### Task details
Copy all lines of the listing that include the string "title".

### Provided data

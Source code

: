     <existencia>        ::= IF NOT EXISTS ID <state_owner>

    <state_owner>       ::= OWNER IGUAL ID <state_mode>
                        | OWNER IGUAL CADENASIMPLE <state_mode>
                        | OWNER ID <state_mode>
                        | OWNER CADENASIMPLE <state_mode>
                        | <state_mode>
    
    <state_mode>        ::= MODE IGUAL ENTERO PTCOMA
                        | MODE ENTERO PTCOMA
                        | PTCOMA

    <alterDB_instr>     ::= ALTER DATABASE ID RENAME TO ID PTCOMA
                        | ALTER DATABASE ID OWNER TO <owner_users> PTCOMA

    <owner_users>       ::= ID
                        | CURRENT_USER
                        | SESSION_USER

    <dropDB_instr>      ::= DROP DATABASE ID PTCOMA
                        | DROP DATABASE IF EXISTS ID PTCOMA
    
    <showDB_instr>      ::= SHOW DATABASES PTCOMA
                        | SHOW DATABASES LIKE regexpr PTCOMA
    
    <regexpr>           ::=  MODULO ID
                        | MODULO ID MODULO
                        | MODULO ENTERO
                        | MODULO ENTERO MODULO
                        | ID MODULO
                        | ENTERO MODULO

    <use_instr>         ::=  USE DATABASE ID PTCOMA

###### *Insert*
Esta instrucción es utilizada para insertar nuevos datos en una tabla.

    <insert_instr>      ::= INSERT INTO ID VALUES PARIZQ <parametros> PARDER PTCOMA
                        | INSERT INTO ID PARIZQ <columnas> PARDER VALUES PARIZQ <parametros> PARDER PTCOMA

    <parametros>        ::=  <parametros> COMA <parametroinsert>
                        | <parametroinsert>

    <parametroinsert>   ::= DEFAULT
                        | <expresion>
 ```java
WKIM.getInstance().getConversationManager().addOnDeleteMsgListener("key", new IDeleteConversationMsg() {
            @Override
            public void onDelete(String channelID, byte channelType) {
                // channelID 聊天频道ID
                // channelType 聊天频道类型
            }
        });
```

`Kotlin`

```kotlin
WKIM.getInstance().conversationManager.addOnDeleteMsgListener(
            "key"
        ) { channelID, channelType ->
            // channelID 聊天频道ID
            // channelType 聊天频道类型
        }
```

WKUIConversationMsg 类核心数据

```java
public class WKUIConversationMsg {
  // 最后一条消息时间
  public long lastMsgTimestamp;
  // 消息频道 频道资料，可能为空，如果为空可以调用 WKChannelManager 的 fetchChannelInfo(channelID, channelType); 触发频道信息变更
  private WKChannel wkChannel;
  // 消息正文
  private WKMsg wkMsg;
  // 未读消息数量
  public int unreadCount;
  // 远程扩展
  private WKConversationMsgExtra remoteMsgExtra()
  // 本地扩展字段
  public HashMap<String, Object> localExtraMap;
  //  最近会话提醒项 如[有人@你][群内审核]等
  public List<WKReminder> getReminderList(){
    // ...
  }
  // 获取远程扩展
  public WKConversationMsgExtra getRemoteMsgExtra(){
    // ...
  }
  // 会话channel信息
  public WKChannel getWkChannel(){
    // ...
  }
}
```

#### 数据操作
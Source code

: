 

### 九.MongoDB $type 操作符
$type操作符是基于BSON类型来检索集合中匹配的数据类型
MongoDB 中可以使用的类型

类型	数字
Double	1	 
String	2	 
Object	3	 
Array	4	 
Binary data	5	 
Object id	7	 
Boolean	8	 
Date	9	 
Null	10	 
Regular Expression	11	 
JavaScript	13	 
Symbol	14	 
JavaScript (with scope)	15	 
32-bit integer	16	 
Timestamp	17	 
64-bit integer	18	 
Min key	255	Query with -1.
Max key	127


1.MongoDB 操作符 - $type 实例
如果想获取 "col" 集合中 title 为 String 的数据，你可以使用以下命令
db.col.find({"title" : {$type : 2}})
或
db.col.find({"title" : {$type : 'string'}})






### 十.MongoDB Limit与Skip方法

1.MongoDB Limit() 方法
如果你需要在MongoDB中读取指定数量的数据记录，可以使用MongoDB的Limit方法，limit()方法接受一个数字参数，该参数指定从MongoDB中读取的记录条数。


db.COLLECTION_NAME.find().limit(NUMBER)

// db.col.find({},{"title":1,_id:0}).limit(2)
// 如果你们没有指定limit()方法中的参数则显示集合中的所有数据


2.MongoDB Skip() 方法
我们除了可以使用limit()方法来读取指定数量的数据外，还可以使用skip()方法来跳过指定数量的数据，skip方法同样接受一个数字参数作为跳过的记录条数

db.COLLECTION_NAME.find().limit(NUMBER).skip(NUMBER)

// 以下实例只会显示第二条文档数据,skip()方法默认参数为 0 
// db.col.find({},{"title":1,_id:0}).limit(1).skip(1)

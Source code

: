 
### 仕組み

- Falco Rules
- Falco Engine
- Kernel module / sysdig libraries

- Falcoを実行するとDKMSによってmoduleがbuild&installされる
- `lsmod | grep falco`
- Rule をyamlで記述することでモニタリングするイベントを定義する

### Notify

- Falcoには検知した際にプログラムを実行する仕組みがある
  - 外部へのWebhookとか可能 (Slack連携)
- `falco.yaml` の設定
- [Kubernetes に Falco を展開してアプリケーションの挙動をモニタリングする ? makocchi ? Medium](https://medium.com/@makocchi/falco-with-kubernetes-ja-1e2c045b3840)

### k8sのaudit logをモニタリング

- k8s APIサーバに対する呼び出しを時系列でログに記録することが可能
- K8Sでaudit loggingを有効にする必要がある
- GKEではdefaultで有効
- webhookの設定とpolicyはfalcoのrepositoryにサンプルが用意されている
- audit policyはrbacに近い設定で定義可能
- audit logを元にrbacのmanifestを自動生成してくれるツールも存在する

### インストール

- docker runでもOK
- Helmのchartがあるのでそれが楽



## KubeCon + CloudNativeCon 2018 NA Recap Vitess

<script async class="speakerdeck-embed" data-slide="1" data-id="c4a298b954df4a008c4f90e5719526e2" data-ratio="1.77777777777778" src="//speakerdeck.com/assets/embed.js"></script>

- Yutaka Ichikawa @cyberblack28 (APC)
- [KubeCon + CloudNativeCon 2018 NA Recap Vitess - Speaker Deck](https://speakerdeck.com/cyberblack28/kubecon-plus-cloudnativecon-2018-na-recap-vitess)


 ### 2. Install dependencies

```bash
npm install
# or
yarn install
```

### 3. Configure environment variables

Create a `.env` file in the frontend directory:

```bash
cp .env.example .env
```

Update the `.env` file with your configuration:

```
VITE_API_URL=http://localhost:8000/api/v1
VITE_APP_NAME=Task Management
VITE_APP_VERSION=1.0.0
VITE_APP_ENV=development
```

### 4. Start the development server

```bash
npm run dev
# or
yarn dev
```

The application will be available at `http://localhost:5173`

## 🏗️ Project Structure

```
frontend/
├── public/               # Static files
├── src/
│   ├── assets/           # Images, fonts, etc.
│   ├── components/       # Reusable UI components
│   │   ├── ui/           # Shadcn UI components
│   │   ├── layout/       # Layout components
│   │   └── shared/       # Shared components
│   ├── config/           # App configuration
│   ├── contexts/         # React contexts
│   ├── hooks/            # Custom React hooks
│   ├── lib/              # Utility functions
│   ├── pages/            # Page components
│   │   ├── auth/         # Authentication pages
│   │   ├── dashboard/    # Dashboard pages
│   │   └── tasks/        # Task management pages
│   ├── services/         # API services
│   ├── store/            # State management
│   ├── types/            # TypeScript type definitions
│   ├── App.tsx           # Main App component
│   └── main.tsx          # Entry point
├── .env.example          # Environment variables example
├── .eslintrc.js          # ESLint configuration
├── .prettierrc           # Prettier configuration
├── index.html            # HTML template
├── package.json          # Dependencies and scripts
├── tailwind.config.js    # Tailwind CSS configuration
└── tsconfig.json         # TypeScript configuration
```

### Task output
如果想获取 "col" 集合中 title 为 String 的数据，你可以使用以下命令
db.col.find({"title" : {$type : 2}})
db.col.find({"title" : {$type : 'string'}})
// db.col.find({},{"title":1,_id:0}).limit(2)
// db.col.find({},{"title":1,_id:0}).limit(1).skip(1)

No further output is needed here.